Saved entries
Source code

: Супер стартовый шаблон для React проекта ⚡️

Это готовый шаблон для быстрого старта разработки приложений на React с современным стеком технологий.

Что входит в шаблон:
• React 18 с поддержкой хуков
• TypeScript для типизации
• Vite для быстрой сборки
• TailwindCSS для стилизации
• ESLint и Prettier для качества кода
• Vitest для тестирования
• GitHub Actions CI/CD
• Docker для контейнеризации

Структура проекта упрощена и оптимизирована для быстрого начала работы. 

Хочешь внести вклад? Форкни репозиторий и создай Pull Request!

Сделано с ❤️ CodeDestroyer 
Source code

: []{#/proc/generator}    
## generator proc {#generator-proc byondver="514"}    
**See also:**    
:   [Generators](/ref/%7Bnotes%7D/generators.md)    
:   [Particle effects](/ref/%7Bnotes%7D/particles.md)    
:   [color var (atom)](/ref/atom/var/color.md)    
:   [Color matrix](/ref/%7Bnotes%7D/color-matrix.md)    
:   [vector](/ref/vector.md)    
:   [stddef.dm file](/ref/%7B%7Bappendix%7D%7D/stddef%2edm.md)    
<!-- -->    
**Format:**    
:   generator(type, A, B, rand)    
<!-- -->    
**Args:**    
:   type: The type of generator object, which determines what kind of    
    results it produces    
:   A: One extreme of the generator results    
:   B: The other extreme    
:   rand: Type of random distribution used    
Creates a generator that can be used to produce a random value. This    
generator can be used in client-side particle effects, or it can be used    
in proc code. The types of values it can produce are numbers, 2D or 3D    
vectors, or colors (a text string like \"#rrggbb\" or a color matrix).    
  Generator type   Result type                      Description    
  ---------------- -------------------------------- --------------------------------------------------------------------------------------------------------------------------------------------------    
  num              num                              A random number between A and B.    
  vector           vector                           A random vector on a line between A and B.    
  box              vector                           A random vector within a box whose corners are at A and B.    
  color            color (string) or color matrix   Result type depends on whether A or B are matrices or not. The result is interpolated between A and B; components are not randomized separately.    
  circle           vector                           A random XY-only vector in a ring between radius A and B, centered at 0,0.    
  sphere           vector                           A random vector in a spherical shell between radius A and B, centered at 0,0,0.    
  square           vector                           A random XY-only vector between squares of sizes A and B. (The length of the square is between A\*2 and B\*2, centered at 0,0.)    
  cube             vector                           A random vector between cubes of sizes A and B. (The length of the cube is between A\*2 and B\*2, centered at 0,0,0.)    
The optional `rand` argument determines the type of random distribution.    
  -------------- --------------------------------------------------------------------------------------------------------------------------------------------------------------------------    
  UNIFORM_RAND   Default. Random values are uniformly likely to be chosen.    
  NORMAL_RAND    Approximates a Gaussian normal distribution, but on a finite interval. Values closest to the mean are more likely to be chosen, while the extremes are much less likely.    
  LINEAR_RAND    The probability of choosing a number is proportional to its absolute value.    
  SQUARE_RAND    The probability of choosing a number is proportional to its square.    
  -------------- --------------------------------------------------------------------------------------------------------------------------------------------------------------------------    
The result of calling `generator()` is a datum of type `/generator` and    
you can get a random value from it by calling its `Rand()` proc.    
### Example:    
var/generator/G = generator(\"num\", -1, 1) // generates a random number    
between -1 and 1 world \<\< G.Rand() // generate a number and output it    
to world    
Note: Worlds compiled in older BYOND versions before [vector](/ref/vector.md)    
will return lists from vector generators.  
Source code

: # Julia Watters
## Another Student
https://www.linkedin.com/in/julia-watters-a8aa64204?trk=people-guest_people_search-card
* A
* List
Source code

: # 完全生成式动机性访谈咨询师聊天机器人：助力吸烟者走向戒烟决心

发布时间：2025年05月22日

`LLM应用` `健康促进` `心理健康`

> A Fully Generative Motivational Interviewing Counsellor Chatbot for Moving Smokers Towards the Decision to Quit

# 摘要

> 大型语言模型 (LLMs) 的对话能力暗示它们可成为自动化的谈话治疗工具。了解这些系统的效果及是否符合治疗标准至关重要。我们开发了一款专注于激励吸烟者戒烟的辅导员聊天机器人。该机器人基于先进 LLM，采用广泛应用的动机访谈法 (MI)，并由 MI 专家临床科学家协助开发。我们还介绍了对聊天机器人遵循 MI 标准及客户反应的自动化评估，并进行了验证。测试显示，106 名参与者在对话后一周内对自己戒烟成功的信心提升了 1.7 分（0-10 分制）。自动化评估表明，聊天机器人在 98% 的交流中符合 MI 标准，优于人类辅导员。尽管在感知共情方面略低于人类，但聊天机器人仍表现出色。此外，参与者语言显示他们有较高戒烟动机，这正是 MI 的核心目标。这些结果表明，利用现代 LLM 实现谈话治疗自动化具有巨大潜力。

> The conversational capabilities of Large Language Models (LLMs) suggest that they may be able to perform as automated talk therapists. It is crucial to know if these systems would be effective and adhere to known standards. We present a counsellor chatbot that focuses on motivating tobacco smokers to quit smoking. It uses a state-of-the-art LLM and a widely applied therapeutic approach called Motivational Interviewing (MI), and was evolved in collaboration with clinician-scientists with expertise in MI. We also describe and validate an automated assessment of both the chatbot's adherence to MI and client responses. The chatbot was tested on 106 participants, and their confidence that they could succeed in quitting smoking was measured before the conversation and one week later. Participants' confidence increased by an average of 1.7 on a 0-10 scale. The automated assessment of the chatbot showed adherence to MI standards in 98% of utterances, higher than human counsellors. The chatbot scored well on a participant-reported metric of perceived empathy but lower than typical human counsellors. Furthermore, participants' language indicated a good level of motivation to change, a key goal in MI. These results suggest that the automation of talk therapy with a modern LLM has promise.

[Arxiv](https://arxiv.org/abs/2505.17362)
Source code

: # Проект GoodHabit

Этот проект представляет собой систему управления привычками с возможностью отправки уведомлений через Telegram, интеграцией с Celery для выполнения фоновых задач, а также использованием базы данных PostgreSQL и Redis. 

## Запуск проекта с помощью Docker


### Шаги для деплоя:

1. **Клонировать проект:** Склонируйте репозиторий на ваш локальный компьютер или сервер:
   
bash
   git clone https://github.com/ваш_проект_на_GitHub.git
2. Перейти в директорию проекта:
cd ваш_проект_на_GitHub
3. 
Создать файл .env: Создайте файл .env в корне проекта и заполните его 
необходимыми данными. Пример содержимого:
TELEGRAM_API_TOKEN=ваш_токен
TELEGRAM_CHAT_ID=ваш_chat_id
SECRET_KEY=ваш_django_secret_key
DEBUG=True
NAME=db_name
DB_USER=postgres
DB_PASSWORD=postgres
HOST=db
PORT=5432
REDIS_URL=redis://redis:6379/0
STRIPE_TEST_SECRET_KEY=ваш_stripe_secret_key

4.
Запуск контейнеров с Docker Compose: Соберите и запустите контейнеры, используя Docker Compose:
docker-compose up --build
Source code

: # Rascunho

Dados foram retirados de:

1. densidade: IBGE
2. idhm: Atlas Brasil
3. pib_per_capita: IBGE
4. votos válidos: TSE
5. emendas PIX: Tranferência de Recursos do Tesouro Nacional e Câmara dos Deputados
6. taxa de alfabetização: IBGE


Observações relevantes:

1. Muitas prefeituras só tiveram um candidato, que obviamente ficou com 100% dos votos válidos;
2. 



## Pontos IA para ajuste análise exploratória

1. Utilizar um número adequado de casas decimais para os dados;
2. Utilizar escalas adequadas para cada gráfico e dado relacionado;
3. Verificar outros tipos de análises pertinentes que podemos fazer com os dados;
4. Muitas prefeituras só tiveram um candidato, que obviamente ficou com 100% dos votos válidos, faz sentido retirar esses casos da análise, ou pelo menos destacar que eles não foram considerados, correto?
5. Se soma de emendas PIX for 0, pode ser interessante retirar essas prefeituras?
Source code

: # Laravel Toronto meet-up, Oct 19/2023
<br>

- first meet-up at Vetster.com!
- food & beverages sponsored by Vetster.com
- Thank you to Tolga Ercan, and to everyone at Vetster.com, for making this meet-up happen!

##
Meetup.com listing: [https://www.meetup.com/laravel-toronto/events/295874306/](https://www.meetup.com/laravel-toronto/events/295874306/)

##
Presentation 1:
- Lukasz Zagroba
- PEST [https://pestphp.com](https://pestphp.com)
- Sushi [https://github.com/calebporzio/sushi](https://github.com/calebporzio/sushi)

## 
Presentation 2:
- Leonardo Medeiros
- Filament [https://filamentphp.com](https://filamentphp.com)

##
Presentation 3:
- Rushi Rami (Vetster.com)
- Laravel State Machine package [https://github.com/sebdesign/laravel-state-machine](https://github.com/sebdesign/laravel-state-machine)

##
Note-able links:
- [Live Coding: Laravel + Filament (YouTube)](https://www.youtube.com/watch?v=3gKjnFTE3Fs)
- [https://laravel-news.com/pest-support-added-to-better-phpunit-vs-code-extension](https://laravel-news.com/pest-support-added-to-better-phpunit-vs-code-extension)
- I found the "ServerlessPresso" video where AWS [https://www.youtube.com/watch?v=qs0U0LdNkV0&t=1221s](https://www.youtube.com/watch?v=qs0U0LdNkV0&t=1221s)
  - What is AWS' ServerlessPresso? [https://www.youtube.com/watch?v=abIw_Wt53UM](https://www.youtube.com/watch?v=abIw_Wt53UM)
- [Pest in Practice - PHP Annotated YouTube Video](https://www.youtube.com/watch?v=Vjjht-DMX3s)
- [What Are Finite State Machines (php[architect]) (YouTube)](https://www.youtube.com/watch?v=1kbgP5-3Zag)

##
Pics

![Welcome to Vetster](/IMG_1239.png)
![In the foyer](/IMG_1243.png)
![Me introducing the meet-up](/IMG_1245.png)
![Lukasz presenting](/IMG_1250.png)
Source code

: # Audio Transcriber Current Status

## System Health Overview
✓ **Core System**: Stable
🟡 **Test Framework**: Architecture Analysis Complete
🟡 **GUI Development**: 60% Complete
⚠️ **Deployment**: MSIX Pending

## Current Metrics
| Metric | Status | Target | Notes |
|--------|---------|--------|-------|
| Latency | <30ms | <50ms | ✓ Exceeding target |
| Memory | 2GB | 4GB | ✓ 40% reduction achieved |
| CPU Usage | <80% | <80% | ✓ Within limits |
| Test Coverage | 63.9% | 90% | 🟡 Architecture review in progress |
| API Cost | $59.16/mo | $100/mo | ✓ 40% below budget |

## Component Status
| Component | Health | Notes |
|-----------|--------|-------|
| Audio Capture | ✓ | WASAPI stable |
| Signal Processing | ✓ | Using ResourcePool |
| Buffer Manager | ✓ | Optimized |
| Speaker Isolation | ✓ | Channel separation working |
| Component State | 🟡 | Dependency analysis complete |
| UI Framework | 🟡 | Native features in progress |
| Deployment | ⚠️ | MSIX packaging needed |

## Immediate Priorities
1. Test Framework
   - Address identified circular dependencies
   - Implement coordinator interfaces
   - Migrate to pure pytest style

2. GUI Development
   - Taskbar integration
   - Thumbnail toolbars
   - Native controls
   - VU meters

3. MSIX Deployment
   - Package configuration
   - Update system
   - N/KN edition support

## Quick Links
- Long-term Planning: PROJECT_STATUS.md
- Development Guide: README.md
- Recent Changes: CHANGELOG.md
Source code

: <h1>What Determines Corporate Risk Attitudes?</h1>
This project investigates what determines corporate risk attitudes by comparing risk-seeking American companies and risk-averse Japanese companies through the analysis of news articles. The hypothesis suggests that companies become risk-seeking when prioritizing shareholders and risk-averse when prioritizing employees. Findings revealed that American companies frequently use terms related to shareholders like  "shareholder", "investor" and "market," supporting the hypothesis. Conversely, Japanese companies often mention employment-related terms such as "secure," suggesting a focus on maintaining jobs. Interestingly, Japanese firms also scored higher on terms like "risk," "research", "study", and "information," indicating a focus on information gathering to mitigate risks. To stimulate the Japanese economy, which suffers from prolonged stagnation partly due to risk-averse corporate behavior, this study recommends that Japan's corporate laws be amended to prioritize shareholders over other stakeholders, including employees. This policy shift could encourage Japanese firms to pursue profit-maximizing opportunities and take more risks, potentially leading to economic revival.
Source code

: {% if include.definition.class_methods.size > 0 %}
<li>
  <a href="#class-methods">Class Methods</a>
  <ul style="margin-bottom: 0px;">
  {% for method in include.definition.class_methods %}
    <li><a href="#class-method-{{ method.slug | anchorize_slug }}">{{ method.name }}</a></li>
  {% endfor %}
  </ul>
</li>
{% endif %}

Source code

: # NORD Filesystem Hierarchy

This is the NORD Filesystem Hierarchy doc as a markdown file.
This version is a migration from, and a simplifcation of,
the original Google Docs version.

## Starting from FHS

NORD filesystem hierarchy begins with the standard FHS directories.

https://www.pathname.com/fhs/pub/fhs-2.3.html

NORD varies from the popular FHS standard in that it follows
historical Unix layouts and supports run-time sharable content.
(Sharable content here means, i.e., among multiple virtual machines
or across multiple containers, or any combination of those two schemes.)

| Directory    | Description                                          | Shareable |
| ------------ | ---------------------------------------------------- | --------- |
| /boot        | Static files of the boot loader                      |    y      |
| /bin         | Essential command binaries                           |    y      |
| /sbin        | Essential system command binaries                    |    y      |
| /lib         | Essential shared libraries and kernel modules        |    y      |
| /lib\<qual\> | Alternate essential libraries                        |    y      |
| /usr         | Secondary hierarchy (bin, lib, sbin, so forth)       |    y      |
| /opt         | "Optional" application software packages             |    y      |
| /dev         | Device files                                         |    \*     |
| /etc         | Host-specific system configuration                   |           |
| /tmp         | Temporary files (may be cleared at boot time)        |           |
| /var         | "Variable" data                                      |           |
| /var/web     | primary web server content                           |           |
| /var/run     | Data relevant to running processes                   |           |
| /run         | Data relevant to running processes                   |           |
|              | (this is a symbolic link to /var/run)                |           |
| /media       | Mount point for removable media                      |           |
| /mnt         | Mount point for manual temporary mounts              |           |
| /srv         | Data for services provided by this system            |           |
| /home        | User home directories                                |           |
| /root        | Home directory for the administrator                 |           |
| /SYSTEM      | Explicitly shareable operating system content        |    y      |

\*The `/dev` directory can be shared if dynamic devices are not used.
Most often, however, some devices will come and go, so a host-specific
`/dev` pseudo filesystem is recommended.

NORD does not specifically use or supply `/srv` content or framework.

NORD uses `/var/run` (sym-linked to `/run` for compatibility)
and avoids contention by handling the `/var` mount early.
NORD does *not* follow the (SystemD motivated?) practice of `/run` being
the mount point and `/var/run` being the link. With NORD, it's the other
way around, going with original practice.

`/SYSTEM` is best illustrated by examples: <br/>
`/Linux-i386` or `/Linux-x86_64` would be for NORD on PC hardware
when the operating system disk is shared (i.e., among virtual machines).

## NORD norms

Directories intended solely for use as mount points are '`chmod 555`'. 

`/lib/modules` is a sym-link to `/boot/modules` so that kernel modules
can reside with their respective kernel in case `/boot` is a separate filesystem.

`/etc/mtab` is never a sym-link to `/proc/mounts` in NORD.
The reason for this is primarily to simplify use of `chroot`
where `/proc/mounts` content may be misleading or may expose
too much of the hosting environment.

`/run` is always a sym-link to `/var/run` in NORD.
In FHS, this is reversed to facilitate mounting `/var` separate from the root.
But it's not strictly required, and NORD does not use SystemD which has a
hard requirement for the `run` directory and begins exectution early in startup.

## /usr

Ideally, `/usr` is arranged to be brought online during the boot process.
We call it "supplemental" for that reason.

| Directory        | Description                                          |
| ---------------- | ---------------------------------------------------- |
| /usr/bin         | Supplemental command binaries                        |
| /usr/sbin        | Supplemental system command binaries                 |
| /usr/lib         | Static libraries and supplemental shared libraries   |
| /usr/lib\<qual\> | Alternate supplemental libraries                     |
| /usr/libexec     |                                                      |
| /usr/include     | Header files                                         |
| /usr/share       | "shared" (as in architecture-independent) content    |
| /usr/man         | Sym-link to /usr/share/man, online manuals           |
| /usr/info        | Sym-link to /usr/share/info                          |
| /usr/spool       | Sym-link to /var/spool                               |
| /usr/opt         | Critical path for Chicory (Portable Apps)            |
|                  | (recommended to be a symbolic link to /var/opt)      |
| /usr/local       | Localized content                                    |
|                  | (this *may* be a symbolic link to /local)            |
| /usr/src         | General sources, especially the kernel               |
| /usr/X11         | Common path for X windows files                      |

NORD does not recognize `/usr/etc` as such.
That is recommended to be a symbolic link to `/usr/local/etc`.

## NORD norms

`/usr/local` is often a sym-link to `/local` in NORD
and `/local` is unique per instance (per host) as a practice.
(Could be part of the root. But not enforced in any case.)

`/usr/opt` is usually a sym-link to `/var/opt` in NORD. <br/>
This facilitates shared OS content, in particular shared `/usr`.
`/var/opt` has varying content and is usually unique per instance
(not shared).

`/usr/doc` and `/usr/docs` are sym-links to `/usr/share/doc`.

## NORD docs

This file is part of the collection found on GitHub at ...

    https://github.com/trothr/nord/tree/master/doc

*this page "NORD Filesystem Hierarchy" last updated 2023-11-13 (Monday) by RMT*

- _WHAT YOU SHOULD DO_: Lines holding "case": copy each one from the records above.

- _REPLY_:
can reside with their respective kernel in case `/boot` is a separate filesystem.
(Could be part of the root. But not enforced in any case.)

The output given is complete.